An excellent analysis of gold and gold stocks:

One can purchase shares of gold mining companies at their second-cheapest level in nearly 30 years

Gold prices passed the $1,500 per ounce mark for the first time ever in mid-April of this year and have set up shop around $1,525-$1,550 an ounce aside from a couple of short pullbacks in early May. So far in 2011, it’s been relatively status quo for those investors who’ve embraced gold as a way to protect themselves from currency debasement, excessive money printing and inflation as prices have increased 7.67 percent. BofA-Merrill Lynch (BofA-ML) analysts are forecasting gold prices could fall to $1,400 an ounce during seasonal weakness in July before rebounding as high as $1,650 an ounce by early fall.

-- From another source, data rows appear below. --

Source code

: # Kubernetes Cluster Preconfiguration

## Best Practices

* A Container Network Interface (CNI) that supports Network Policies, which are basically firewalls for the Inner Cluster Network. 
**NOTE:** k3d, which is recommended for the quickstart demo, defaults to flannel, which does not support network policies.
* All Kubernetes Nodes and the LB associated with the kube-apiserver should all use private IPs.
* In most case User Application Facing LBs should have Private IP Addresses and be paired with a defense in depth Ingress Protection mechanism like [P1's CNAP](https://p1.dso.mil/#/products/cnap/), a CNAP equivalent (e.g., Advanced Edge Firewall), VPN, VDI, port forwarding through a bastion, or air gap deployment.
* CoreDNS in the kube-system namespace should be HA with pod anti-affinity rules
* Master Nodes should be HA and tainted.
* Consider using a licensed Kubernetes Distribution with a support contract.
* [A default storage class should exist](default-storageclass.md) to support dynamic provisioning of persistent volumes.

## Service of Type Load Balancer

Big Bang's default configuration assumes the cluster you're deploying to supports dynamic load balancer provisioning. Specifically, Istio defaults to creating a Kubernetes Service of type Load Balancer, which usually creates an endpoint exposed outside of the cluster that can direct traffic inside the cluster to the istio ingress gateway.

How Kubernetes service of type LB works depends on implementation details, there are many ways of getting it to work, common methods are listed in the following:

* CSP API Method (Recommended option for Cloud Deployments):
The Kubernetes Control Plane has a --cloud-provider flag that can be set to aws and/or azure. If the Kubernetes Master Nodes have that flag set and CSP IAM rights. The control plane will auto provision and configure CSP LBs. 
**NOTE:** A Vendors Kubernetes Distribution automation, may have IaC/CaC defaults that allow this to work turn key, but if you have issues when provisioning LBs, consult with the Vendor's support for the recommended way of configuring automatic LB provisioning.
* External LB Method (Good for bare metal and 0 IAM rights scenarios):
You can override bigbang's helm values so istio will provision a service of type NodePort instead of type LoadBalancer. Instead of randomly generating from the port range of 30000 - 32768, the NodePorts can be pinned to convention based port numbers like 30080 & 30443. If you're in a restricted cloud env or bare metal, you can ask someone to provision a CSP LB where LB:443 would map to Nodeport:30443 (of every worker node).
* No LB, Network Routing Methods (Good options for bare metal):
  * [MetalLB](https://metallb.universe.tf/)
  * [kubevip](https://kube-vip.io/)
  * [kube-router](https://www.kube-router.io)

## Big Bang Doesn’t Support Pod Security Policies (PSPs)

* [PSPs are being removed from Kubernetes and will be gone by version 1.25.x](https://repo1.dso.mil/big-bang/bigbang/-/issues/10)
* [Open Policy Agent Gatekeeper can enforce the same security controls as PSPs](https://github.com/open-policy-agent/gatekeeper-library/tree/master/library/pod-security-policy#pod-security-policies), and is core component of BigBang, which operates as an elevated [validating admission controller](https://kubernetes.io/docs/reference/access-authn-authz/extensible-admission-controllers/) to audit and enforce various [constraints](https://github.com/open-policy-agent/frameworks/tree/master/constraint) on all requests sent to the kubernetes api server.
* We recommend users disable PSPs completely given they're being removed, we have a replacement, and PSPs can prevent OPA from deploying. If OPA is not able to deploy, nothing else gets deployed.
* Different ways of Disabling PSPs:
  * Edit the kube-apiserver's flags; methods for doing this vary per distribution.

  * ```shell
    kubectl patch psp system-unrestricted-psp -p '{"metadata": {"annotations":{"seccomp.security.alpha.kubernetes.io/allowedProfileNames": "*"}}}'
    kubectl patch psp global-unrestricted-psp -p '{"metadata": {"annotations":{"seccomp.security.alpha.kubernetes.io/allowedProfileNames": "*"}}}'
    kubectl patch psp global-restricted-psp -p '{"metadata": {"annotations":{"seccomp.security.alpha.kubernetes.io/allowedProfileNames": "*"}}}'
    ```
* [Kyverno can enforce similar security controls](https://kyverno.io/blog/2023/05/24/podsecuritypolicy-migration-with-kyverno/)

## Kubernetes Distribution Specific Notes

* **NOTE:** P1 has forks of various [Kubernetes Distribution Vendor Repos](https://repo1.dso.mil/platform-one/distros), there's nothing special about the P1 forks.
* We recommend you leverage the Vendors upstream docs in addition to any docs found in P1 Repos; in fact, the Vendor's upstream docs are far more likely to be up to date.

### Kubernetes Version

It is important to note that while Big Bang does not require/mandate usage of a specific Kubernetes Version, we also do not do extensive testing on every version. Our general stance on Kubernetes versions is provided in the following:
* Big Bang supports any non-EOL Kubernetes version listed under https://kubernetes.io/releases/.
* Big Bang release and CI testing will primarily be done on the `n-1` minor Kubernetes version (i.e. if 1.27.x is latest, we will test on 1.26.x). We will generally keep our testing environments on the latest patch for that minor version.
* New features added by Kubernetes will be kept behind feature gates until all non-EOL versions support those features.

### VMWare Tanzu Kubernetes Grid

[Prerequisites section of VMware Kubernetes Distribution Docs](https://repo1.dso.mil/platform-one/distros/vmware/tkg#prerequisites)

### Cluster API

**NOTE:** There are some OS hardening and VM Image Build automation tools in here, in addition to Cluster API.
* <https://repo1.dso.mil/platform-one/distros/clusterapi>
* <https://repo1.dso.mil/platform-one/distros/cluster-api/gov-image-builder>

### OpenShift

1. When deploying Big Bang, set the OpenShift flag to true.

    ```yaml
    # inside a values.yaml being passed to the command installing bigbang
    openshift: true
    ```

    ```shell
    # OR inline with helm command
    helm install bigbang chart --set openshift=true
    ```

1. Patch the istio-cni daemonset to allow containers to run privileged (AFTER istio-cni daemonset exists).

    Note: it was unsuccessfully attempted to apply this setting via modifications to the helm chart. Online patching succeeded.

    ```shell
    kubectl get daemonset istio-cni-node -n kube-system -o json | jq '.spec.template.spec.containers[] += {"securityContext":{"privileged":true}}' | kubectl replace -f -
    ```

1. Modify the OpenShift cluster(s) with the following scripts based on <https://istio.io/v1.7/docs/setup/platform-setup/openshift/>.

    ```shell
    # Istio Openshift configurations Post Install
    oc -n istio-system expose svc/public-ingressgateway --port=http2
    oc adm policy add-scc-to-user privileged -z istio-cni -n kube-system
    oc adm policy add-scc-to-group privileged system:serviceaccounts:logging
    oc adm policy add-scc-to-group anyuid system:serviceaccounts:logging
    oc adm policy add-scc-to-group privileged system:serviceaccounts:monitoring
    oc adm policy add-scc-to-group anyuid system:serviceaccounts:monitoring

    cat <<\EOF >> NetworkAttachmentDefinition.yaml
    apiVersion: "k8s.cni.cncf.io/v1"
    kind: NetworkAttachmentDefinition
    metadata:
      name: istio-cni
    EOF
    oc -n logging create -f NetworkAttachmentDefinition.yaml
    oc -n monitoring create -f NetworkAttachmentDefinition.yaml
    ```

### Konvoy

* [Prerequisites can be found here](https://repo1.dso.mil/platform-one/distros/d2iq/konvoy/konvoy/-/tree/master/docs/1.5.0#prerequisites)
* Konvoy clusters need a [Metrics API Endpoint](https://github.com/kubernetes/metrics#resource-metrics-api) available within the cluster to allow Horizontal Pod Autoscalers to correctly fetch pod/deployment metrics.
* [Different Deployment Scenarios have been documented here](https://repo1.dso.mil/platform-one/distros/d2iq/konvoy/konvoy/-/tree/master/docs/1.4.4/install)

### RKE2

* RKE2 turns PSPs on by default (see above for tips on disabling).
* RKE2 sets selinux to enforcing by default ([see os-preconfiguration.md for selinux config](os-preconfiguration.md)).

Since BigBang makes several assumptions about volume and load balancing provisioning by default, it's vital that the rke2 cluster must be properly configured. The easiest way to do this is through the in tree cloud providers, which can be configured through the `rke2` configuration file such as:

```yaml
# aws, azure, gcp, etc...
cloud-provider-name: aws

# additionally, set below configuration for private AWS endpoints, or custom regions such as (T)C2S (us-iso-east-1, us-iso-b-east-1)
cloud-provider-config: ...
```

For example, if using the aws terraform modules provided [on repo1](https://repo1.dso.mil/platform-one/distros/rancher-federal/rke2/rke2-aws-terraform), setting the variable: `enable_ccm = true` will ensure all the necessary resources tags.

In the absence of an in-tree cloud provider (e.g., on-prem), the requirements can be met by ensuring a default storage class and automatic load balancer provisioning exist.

While the party continues for gold bullion prices, stocks of gold companies have been a no-show. The NYSE Arca Gold Bugs Index (HUI) has fallen more than 13 percent year-to-date and the Philadelphia Gold & Silver Index (XAU) has toppled more than 16 percent. Companies such as High River Gold Mines, Jaguar Mining and NovaGold Resources are off more than 45 percent from 2007-2008 highs.

This underperformance has been exacerbated in recent weeks making it a hot topic of discussion among investors, analysts and portfolio managers. This chart shows gold equities of all market capitalization sizes were holding up quite well until late April. That’s when global sentiment toward equities, not just goldshares, began to waver and prices dropped off a cliff.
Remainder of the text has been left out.